In the following files, there are SQL statements that are not prepared statements, which incorporate variables without set values. It would be more secure if those were prepared as other SQL statements in the plugin are:

• /Classes/ActivityLog.php
• /Classes/Analytics/BackupAnalytics.php
• /Classes/AppFunctions/AppFunctions.php
• /Classes/BackupController.php
• /Classes/Settings/Settings.php
• /common-functions.php
• /Pro/Staging/stage-to-live/includes/class-stage-to-live.php
• /Pro/Staging/stage-to-live/includes/class-staging-white-label.php
• /restore-progress-ajax.php
• /wp-tcapsule-bridge/pclzip.class.php
• /wptc-cron-functions.php
• /wp-time-capsule.php
• /wp-time-capsule/Classes/Config.php

Known Vulnerable Library

The plugin contains a known vulnerable version of the jQuery UI library. That contains the following vulnerabilities according to the developer:

• XSS in the `of` option of the `.position()` util
• XSS in `*Text` options of the Datepicker widget
• XSS in the `altField` option of the Datepicker widget
• XSS when refreshing a checkboxradio with an HTML-like initial text label

As that library is included in WordPress, the plugin is not supposed to be including it.

Outdated Libraries

The plugin contains outdated versions of the following third-party libraries: AWS SDK for PHP, clipboard.js, FullCalendar Google Calendar Plugin, FullCalendar, Guzzle, Guzzle PSR-7 Message Implementation, Guzzle Promises, jmespath.php, jquery.fancytree.js, moment.js, PHP-FIG HTTP Client, PHP-FIG PSR Http Message, phpseclib, sweetalert2, Symfony EventDispatcher Component, and Symfony Polyfill/Mbstring.

Unsupported Libraries

The plugin includes the following third-party libraries that are no longer supported by their developers: Guzzle 3 and jQuery File Upload.

Unserialize() Issues

In some instances, the plugin is securing usage of the unserialize() function against PHP object injection by passing the second parameter, “[‘allowed_classes’ => false]”, to the function. That seems to be done rather haphazardly, as similar code sometimes does that and sometimes doesn’t do that. It would be better to more widely apply that. In particular, usage in the files /Classes/class-replace-db-links.php, /Classes/Config.php, and /Pro/Staging/class-update-in-staging.php lacking that seems of more concern. In the file
/Classes/getUpdateStats.php the plugin is using the similar maybe_unserialize() function, which doesn’t support protecting against PHP object injection. Replacing that with a secured function would be better.

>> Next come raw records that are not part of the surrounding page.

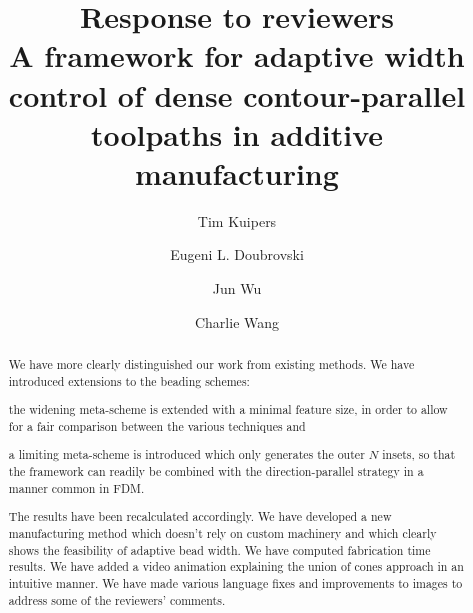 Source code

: \documentclass[5p,twocolumn,10pt,times]{elsarticle}
\theoremstyle{definition}
\numberwithin{question}{section}
\begin{document}
\baselineskip11pt 

\begin{frontmatter} 

\title{
Response to reviewers
\\
\large{A framework for adaptive width control of dense contour-parallel toolpaths in additive manufacturing}
}



\author[um,tud]{Tim Kuipers}
\author[tud]{Eugeni L. Doubrovski}
\author[tud]{Jun Wu}
\author[cuhk]{Charlie Wang}
\address[um]{Ultimaker, Utrecht, The Netherlands}
\address[tud]{Department of Design Engineering, Delft University of Technology, The Netherlands}
\address[cuhk]{Department of Mechanical and Automation Engineering, The Chinese University of Hong Kong, Hong Kong SAR, China}

\begin{abstract}
We have more clearly distinguished our work from existing methods.
We have introduced extensions to the beading schemes:
\begin{enumerate*}
\item the widening meta-scheme is extended with a minimal feature size, in order to allow for a fair comparison between the various techniques 
and
\item a limiting meta-scheme is introduced which only generates the outer $N$ insets, so that the framework can readily be combined with the direction-parallel strategy in a manner common in FDM.
\end{enumerate*}
The results have been recalculated accordingly.
We have developed a new manufacturing method which doesn't rely on custom machinery and which clearly shows the feasibility of adaptive bead width.
We have computed fabrication time results.
We have added a video animation explaining the union of cones approach in an intuitive manner.
We have made various language fixes and improvements to images to address some of the reviewers' comments.
\end{abstract}

%
%


\end{frontmatter}
\end{document}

Missing Filter for filter_input()

The function sanitize_get_variables_wptc() in the file /wptc-cron-functions.php uses the filter_input() filtering function without a filter specified, so it doesn’t do any filtering. If you are going to use that, you need to specify a filter.

Logging Issue

The plugin’s logging functionality, which happens in the function wptc_log() in the file /common-functions.php, stores the logging file in a standardized location that doesn’t contain any access restrictions. So anyone could access that.

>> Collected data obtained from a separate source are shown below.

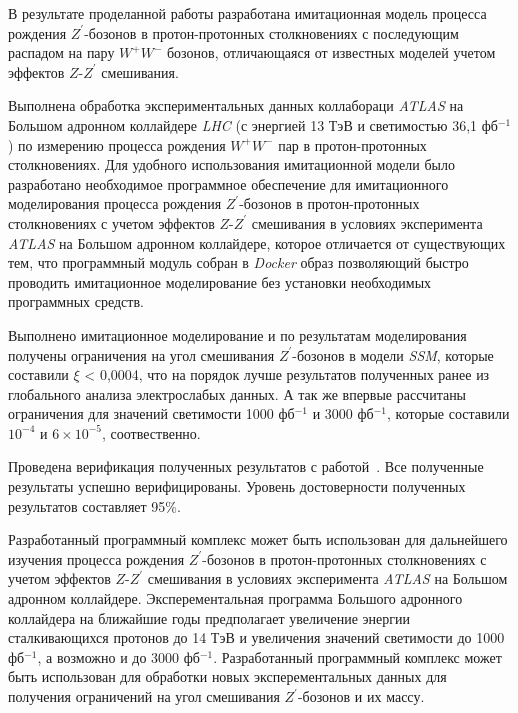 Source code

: В результате проделанной работы разработана имитационная модель процесса рождения ${Z}^{\prime}$-бозонов в протон-протонных столкновениях с последующим распадом на пару ${W}^{+}{W}^{-}$ бозонов, отличающаяся от известных моделей учетом эффектов $Z$-${Z}^{\prime}$ смешивания.

Выполнена обработка экспериментальных данных коллабораци \textit{ATLAS} на Большом адронном коллайдере \textit{LHC} (с энергией 13 ТэВ и светимостью 36,1 фб${}^{−1}$) по измерению процесса рождения ${W}^{+}$${W}^{-}$ пар в протон-протонных столкновениях.
Для удобного использования имитационной модели было разработано необходимое программное обеспечение для имитационного моделирования процесса
рождения ${Z}^{\prime}$-бозонов в протон-протонных столкновениях с учетом эффектов $Z$-${Z}^{\prime}$ смешивания в условиях эксперимента \textit{ATLAS} на Большом адронном коллайдере, которое отличается от существующих тем, что программный модуль собран в \textit{Docker} образ позволяющий быстро проводить имитационное моделирование без установки необходимых программных средств.

Выполнено имитационное моделирование и по результатам моделирования получены ограничения на угол смешивания ${Z}^{\prime}$-бозонов в модели \textit{SSM}, которые составили $\xi$ < 0,0004, что на порядок лучше результатов полученных ранее из глобального анализа электрослабых данных. А так же впервые рассчитаны ограничения для значений светимости 1000 фб${}^{−1}$ и 3000 фб${}^{−1}$, которые составили ${10}^{-4}$ и $6\times{10}^{-5}$, соотвественно.

Проведена верификация полученных результатов с
работой~\cite{2part-pankov}. Все полученные результаты успешно верифицированы. Уровень достоверности полученных результатов составляет 95\%.

Разработанный программный комплекс может быть использован для дальнейшего изучения процесса рождения ${Z}^{\prime}$-бозонов в протон-протонных столкновениях с учетом эффектов $Z$-${Z}^{\prime}$ смешивания в условиях эксперимента \textit{ATLAS} на Большом адронном коллайдере. Эксперементальная программа Большого адронного коллайдера на  ближайшие годы предполагает увеличение энергии сталкивающихся протонов до 14 ТэВ и увеличения значений светимости до 1000 фб${}^{−1}$, а возможно и до 3000 фб${}^{−1}$. Разработанный программный комплекс может быть использован для обработки новых эксперементальных данных для получения ограничений на угол смешивания ${Z}^{\prime}$-бозонов и их массу.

Lack of Protection Against Direct Access to PHP Files

Some of the plugin’s .php files do not have code at the beginning of the files to restrict direct access to them. We didn’t see anything that could be exploited in the files without the restriction in place, but several files have functionality that can be accessed with the plugin installed, though they may not be intended to be in that situation:

• /wp-tcapsule-bridge/index.php
• /Pro/Staging/bridge/bridge.php
• /wp-tcapsule-bridge/wptc-copy.php
• /wp-tcapsule-bridge/wptc-ajax.php

Adding the code the plugin already has in other files would make things more secure.